Dataset entries
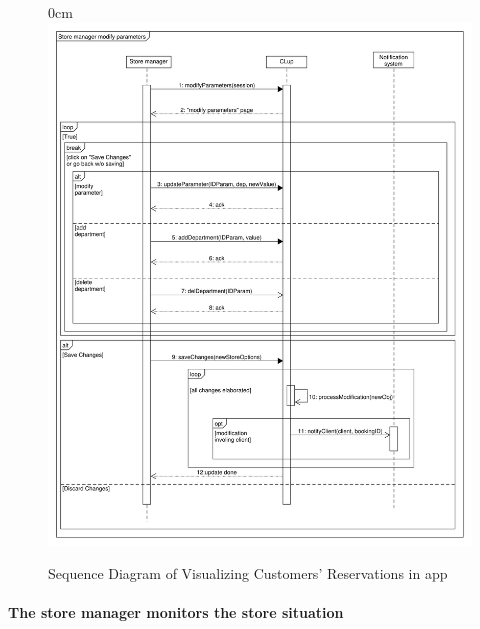 \documentclass{article}
\begin{document}
\begin{center}
							\begin{figure}[!h]
								\begin{adjustwidth} {0cm}{}
									\centering
									\includegraphics[scale=0.37]{SD/7_modifyParameters.pdf}\\
									\caption{Sequence Diagram of Visualizing Customers' Reservations in app}
								\end{adjustwidth}
							\end{figure}

				\end{center}



\newpage
			
			\paragraph{The store manager monitors the store situation}
			
\end{document}
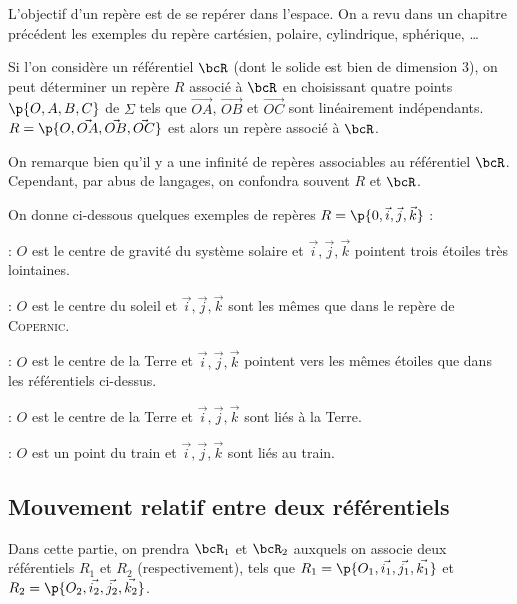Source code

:     L'objectif d'un repère est de se repérer dans l'espace. On a revu dans un chapitre précédent les exemples du repère cartésien, polaire, cylindrique, sphérique, \dots\newline
    
    Si l'on considère un référentiel $\bcR$ (dont le solide est bien de dimension 3), on peut déterminer un repère $R$ associé à $\bcR$ en choisissant quatre points $\p{O, A, B, C}$ de $\Sigma$ tels que $\vec{OA}$, $\vec{OB}$ et $\vec{OC}$ sont linéairement indépendants. $R = \p{O, \vec{OA}, \vec{OB}, \vec{OC}}$ est alors un repère associé à $\bcR$.
    
    \begin{enumerate}
        \itt On remarque bien qu'il y a une infinité de repères associables au référentiel $\bcR$. Cependant, par abus de langages, on confondra souvent $R$ et $\bcR$.
    \end{enumerate}
    
    \begin{example}{}{}
        On donne ci-dessous quelques exemples de repères  $R = \p{0, \vec i, \vec j, \vec k}$ :
        \begin{enumerate}
            \itt {} : $O$ est le centre de gravité du système solaire et $\vec i, \vec j, \vec k$ pointent trois étoiles très lointaines.

            \itt {} : $O$ est le centre du soleil et $\vec i, \vec j, \vec k$ sont les mêmes que dans le repère de \textsc{Copernic}.
        
            \itt {} : $O$ est le centre de la Terre et $\vec i, \vec j, \vec k$ pointent vers les mêmes étoiles que dans les référentiels ci-dessus. 

            \itt {} : $O$ est le centre de la Terre et $\vec i, \vec j, \vec k$  sont liés à la Terre. 

            \itt {} : $O$ est un point du train et $\vec i, \vec j, \vec k$ sont liés au train.
        \end{enumerate}
    \end{example}
    
    \subsection{Mouvement relatif entre deux référentiels}
    
    Dans cette partie, on prendra $\bcR_1$ et $\bcR_2$ auxquels on associe deux référentiels $R_1$ et $R_2$ (respectivement), tels que $R_1 = \p{O_1, \vec{i_1}, \vec{j_1}, \vec{k_1}}$ et $R_2 = \p{O_2, \vec{i_2}, \vec{j_2}, \vec{k_2}}$.
    
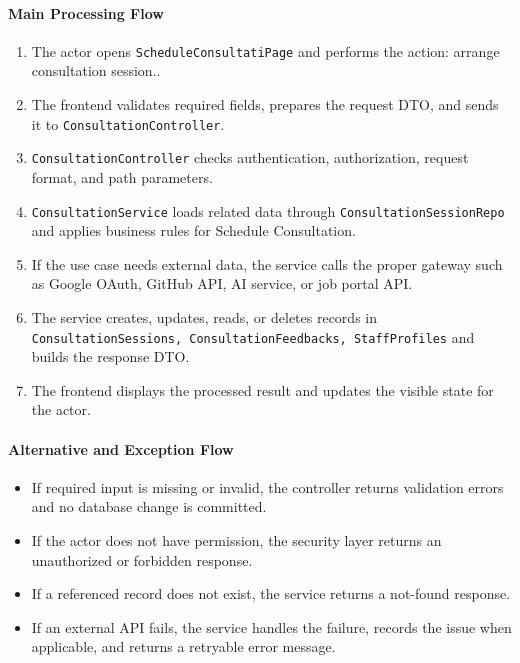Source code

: \paragraph{Main Processing Flow}

\begin{enumerate}
    \item The actor opens \texttt{ScheduleConsultatiPage} and performs the action: arrange consultation session..
    \item The frontend validates required fields, prepares the request DTO, and sends it to \texttt{ConsultationController}.
    \item \texttt{ConsultationController} checks authentication, authorization, request format, and path parameters.
    \item \texttt{ConsultationService} loads related data through \texttt{ConsultationSessionRepo} and applies business rules for Schedule Consultation.
    \item If the use case needs external data, the service calls the proper gateway such as Google OAuth, GitHub API, AI service, or job portal API.
    \item The service creates, updates, reads, or deletes records in \texttt{ConsultationSessions, ConsultationFeedbacks, StaffProfiles} and builds the response DTO.
    \item The frontend displays the processed result and updates the visible state for the actor.
\end{enumerate}

\paragraph{Alternative and Exception Flow}

\begin{itemize}
    \item If required input is missing or invalid, the controller returns validation errors and no database change is committed.
    \item If the actor does not have permission, the security layer returns an unauthorized or forbidden response.
    \item If a referenced record does not exist, the service returns a not-found response.
    \item If an external API fails, the service handles the failure, records the issue when applicable, and returns a retryable error message.
\end{itemize}

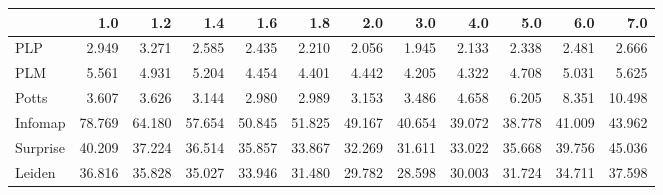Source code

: \begin{tabular}{lrrrrrrrrrrr}
\toprule
{} &    1.0 &    1.2 &    1.4 &    1.6 &    1.8 &    2.0 &    3.0 &    4.0 &    5.0 &    6.0 &    7.0 \\
\midrule
PLP      &  2.949 &  3.271 &  2.585 &  2.435 &  2.210 &  2.056 &  1.945 &  2.133 &  2.338 &  2.481 &  2.666 \\
PLM      &  5.561 &  4.931 &  5.204 &  4.454 &  4.401 &  4.442 &  4.205 &  4.322 &  4.708 &  5.031 &  5.625 \\
Potts    &  3.607 &  3.626 &  3.144 &  2.980 &  2.989 &  3.153 &  3.486 &  4.658 &  6.205 &  8.351 & 10.498 \\
Infomap  & 78.769 & 64.180 & 57.654 & 50.845 & 51.825 & 49.167 & 40.654 & 39.072 & 38.778 & 41.009 & 43.962 \\
Surprise & 40.209 & 37.224 & 36.514 & 35.857 & 33.867 & 32.269 & 31.611 & 33.022 & 35.668 & 39.756 & 45.036 \\
Leiden   & 36.816 & 35.828 & 35.027 & 33.946 & 31.480 & 29.782 & 28.598 & 30.003 & 31.724 & 34.711 & 37.598 \\
\bottomrule
\end{tabular}
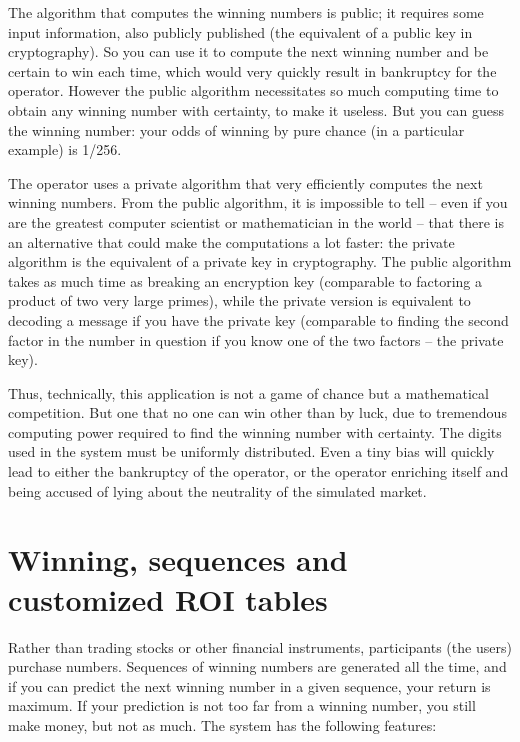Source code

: \documentclass[oneside,10pt]{book}
\begin{document}
The algorithm that computes the winning numbers is public; it requires some input information, also publicly published (the equivalent of a public key in cryptography). So you can use it to compute the next winning number and be certain to win each time, which would very quickly result in bankruptcy for the operator. However the public algorithm necessitates so much computing time to obtain any winning number with certainty, to make it useless. But you can guess the winning number: your odds of winning by pure chance (in a particular example) is 1/256.

The operator uses a private algorithm
that very efficiently computes the next winning numbers. From the public algorithm, it is impossible to tell -- even if you are the greatest computer scientist or mathematician in the world -- that there is an alternative that could make the computations a lot faster: the private algorithm is the equivalent of a private key in cryptography. The public algorithm takes as much time as breaking an encryption key (comparable to factoring a product of two very large primes), while the private version is equivalent to decoding a message if you have the private key (comparable to finding the second factor in  the number in question if you know one of the two factors -- the private key).

Thus, technically, this application is not a game of chance but a mathematical competition. But one that no one can win
other than by luck, due to tremendous computing power required to find the winning number with certainty. The
digits used in the system must be uniformly distributed. Even a tiny bias will quickly lead to either the bankruptcy of the operator, or the operator enriching itself and being accused of lying about the neutrality of the simulated market.



\section{Winning, sequences and customized ROI tables}

Rather than trading stocks or other financial instruments, participants (the users) purchase numbers. Sequences of winning numbers are generated all the time, and if you can predict the next winning number in a given sequence, your return is maximum. If your prediction is not too far from a winning number, you still make money, but not as much. The system has the following features:
\vspace{1ex}
\end{document}
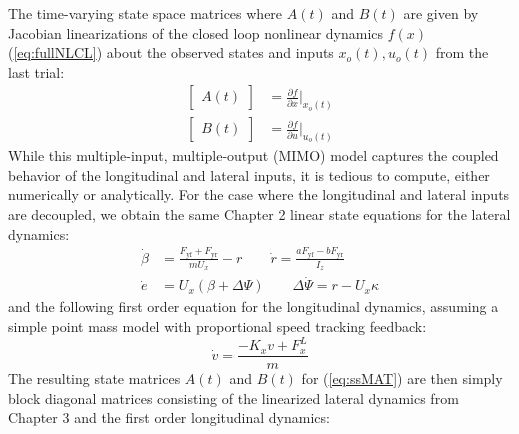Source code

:  The time-varying state space matrices  where $A(t)$ and $B(t)$ are given by Jacobian linearizations of the closed loop nonlinear dynamics $f(x)$ (\ref{eq:fullNLCL}) about the observed states and inputs $x_o(t), u_o(t)$ from the last trial:
 \begin{align}
 \label{eq:C4nl}
 \begin{bmatrix} A(t) \end{bmatrix} &= \frac{\partial{f}}{\partial{x}}\Big|_{x_o(t)} \\
 \begin{bmatrix} B(t) \end{bmatrix} &= \frac{\partial{f}}{\partial{u}}\Big|_{u_o(t)}
 \end{align}
 While this multiple-input, multiple-output (MIMO) model captures the coupled behavior of the longitudinal and lateral inputs, it is tedious to compute,
 either numerically or analytically. For the case where the longitudinal and lateral inputs are decoupled, we obtain the same Chapter 2 linear state equations for the lateral
 dynamics: 
\begin{subequations}
\label{eq:bmC4}
\begin{align}
	\dot{\beta} &= \frac{F_\mathrm{yf}+F_\mathrm{yr}}{mU_x} - r \qquad \dot{r} = \frac{aF_\mathrm{yf} - bF_\mathrm{yr}}{I_z} \label{bm1} \\
	\dot{e} &= U_x (\beta + \Delta\Psi) \qquad \Delta\dot{\Psi} = r - U_x\kappa \label{eq:bm2} 
\end{align}
\end{subequations} 
and the following first order equation for the longitudinal dynamics, assuming a simple point mass model with proportional
speed tracking feedback:
\begin{equation}
\dot{v} = \frac{-K_xv + F^L_x}{m}
\end{equation}
The resulting state matrices $A(t)$ and $B(t)$ for (\ref{eq:ssMAT}) are then simply block diagonal matrices consisting of the
linearized lateral dynamics from Chapter 3 and the first order longitudinal dynamics:

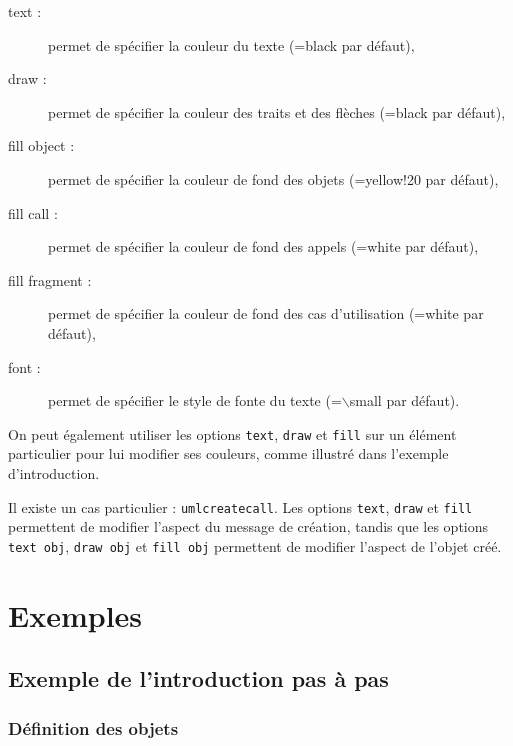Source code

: \documentclass[a4paper,11pt]{report}
\newcommand{\inputTikZ}[1]{%
  }%
\newcommand{\inputTikZ}[1]{%
    \texttt{[image: fig/\#1.pdf]}%
  }%
\begin{document}
\begin{description}
\item[text :] permet de spécifier la couleur du texte (=black par défaut),
\item[draw :] permet de spécifier la couleur des traits et des flèches (=black par défaut),
\item[fill object :] permet de spécifier la couleur de fond des objets (=yellow!20 par défaut),
\item[fill call :] permet de spécifier la couleur de fond des appels (=white par défaut),
\item[fill fragment :] permet de spécifier la couleur de fond des cas d'utilisation (=white par défaut),
\item[font :] permet de spécifier le style de fonte du texte (=$\backslash$small par défaut).
\end{description}

On peut également utiliser les options {\tt text}, {\tt draw} et {\tt fill} sur un élément particulier pour lui modifier ses couleurs, comme illustré dans l'exemple d'introduction. 

Il existe un cas particulier : {\tt umlcreatecall}. Les options {\tt text}, {\tt draw} et {\tt fill} permettent de modifier l'aspect du message de création, tandis que les options {\tt text obj}, {\tt draw obj} et {\tt fill obj} permettent de modifier l'aspect de l'objet créé.

\medskip

\begin{minipage}{0.6\textwidth}

\end{minipage}
\begin{minipage}{0.4\textwidth}
\begin{center}
\inputTikZ{figure80}
\end{center}
\end{minipage}

\section{Exemples}

\subsection{Exemple de l'introduction pas à pas}

\subsubsection{Définition des objets}
\end{document}
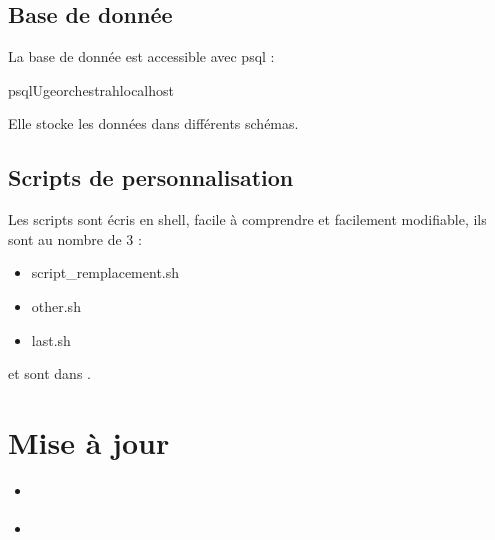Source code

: \documentclass[letterpaper,10pt,french]{sphinxmanual}
\begin{document}
\subsection{Base de donnée}
\label{\detokenize{doc_instal/configuration:base-de-donnee}}
\sphinxAtStartPar
La base de donnée est accessible avec psql :

\begin{sphinxVerbatim}[commandchars=\\\{\}]
psql\PYGZhy{}Ugeorchestra\PYGZhy{}hlocalhost
\end{sphinxVerbatim}

\sphinxAtStartPar
Elle stocke les données dans différents schémas.


\subsection{Scripts de personnalisation}
\label{\detokenize{doc_instal/configuration:scripts-de-personnalisation}}
\sphinxAtStartPar
Les scripts sont écris en shell, facile à comprendre et facilement modifiable, ils sont au nombre de 3 :
\begin{itemize}
\item {} 
\sphinxAtStartPar
script\_remplacement.sh

\item {} 
\sphinxAtStartPar
other.sh

\item {} 
\sphinxAtStartPar
last.sh

\end{itemize}

\sphinxAtStartPar
et sont dans .

\sphinxstepscope


\section{Mise à jour}
\label{\detokenize{doc_instal/maj:mise-a-jour}}\label{\detokenize{doc_instal/maj::doc}}
\begin{sphinxShadowBox}
\begin{itemize}
\item {} 
\sphinxAtStartPar
{}\label{\detokenize{doc_instal/maj:id1}}{\hyperref[\detokenize{doc_instal/maj:introduction}]{}}

\item {} 
\sphinxAtStartPar
{}\label{\detokenize{doc_instal/maj:id2}}{\hyperref[\detokenize{doc_instal/maj:paquets-debians}]{}}

\end{itemize}
\end{sphinxShadowBox}
\end{document}
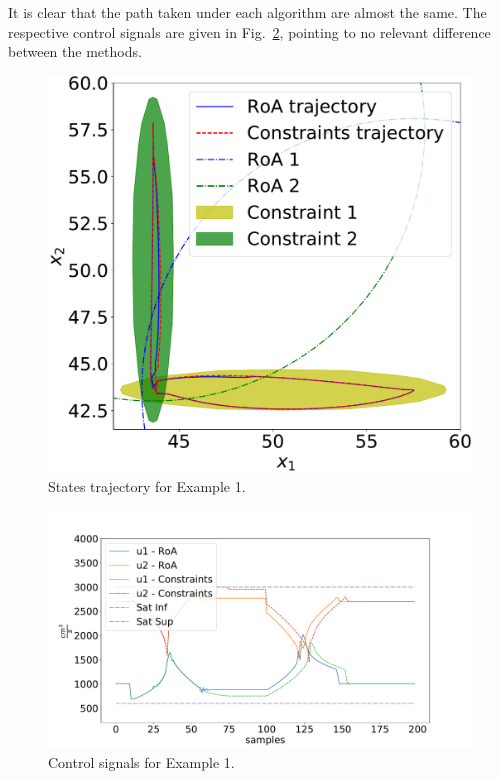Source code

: It is clear that the path taken under each algorithm are almost the same. The
respective control signals are given in Fig.~\ref{fig:control-signals}, pointing
to no relevant difference between the methods.

\begin{figure}[ht!]
    \centering
    \captionsetup{justification=centering}
    \includegraphics[width=0.9\linewidth]{imgs/tanks-states}
    \caption{States trajectory for Example 1.}%
    \label{fig:states}
\end{figure}

\begin{figure}[ht!]
    \centering
    \captionsetup{justification=centering}
    \includegraphics[width=\linewidth]{imgs/tanks-control-signal}
    \caption{Control signals for Example 1.}%
    \label{fig:control-signals}
\end{figure}

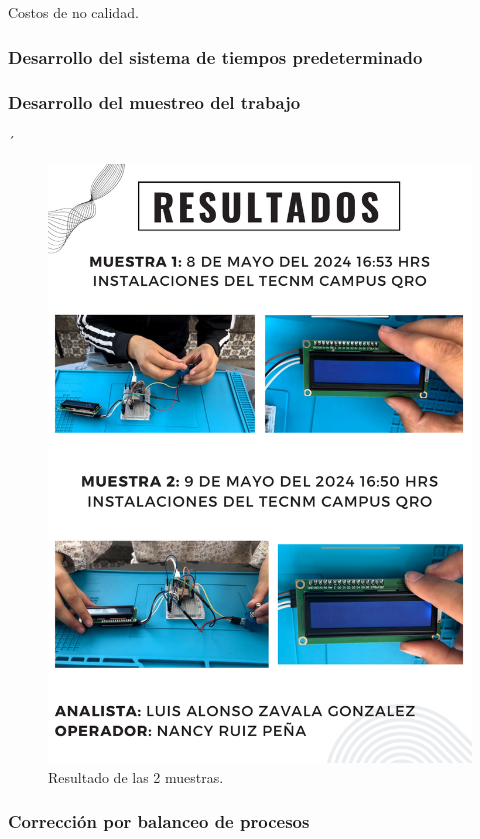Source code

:     Costos de no calidad.
    \subsubsection{Desarrollo del sistema de tiempos predeterminado}
    \subsubsection{Desarrollo del muestreo del trabajo}
    ´
    \begin{figure}[H]
        \centering
        \includegraphics[scale=0.4]{35/Img/reultadosEnsamble.pdf}
        \caption{Resultado de las 2 muestras.}
    \end{figure}
    \subsubsection{Corrección por balanceo de procesos}
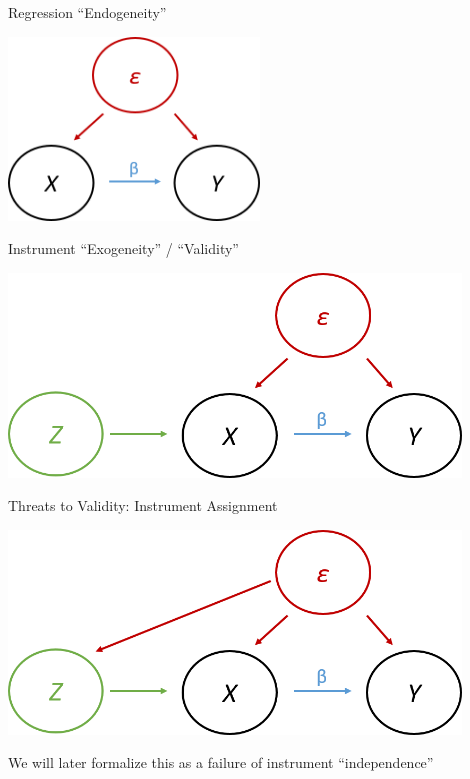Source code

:\documentclass[11pt,english]{beamer}
\begin{document}
\begin{frame}{Regression ``Endogeneity''}

\begin{center}
	\includegraphics[width=0.5\textwidth]{figures/dag2.png}
\end{center}

\end{frame}

\begin{frame}{Instrument ``Exogeneity'' / ``Validity''}

\begin{center}
	\includegraphics[width=0.9\textwidth]{figures/dag3.png}
\end{center}

\end{frame}

\begin{frame}{Threats to Validity: Instrument Assignment}
\vspace{0.2cm}

\begin{center}
	\includegraphics[width=0.9\textwidth]{figures/dag4.png}
\end{center}
We will later formalize this as a failure of instrument ``independence''

\end{frame}
\end{document}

■ **What needs to be done**
Transcribe exactly the lines that run from the first line of the records above through the line with "souvent $R$ et $\bcR$.", and include both of those lines; pictures stay out.

■ **Response for this exercise**
 \documentclass{article}
\begin{document}
\begin{center}
							\begin{figure}[!h]
								\begin{adjustwidth} {0cm}{}
									\centering
									\includegraphics[scale=0.37]{SD/7_modifyParameters.pdf}\\
									\caption{Sequence Diagram of Visualizing Customers' Reservations in app}
								\end{adjustwidth}
							\end{figure}

				\end{center}



\newpage
			
			\paragraph{The store manager monitors the store situation}
			
\end{document}
Source code

:     L'objectif d'un repère est de se repérer dans l'espace. On a revu dans un chapitre précédent les exemples du repère cartésien, polaire, cylindrique, sphérique, \dots\newline
    
    Si l'on considère un référentiel $\bcR$ (dont le solide est bien de dimension 3), on peut déterminer un repère $R$ associé à $\bcR$ en choisissant quatre points $\p{O, A, B, C}$ de $\Sigma$ tels que $\vec{OA}$, $\vec{OB}$ et $\vec{OC}$ sont linéairement indépendants. $R = \p{O, \vec{OA}, \vec{OB}, \vec{OC}}$ est alors un repère associé à $\bcR$.
    
    \begin{enumerate}
        \itt On remarque bien qu'il y a une infinité de repères associables au référentiel $\bcR$. Cependant, par abus de langages, on confondra souvent $R$ et $\bcR$.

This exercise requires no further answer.